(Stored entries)
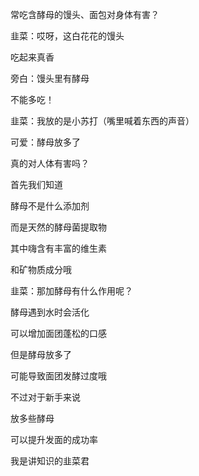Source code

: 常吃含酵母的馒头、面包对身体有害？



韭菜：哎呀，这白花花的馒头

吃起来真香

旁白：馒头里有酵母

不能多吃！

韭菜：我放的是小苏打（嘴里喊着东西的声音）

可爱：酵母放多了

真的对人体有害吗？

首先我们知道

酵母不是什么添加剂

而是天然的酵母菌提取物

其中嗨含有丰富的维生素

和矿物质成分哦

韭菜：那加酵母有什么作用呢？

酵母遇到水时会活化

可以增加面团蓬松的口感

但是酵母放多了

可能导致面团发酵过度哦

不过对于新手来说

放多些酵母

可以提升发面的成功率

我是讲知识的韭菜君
--
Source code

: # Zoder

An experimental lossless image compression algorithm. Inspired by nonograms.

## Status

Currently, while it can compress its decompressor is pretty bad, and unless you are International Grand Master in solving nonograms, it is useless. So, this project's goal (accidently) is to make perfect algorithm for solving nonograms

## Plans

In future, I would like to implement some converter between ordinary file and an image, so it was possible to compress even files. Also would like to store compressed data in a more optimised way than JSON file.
...
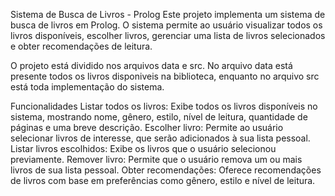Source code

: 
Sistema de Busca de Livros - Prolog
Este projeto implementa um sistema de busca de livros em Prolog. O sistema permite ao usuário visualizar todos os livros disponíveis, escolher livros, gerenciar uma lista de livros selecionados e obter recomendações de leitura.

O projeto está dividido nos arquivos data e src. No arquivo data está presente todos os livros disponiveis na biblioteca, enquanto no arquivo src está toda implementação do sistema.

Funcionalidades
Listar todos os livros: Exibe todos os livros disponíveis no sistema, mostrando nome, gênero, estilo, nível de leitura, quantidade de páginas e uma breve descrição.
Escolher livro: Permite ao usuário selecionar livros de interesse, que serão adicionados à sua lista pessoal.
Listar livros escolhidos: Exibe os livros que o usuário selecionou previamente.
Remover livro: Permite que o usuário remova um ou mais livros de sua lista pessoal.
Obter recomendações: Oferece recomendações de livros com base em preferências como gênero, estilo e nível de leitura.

=== Instructions for the task ===
Report every line of the data above that contains the string "todos" by copying it in full.

=== Response ===
Este projeto implementa um sistema de busca de livros em Prolog. O sistema permite ao usuário visualizar todos os livros disponíveis, escolher livros, gerenciar uma lista de livros selecionados e obter recomendações de leitura.
O projeto está dividido nos arquivos data e src. No arquivo data está presente todos os livros disponiveis na biblioteca, enquanto no arquivo src está toda implementação do sistema.
Listar todos os livros: Exibe todos os livros disponíveis no sistema, mostrando nome, gênero, estilo, nível de leitura, quantidade de páginas e uma breve descrição.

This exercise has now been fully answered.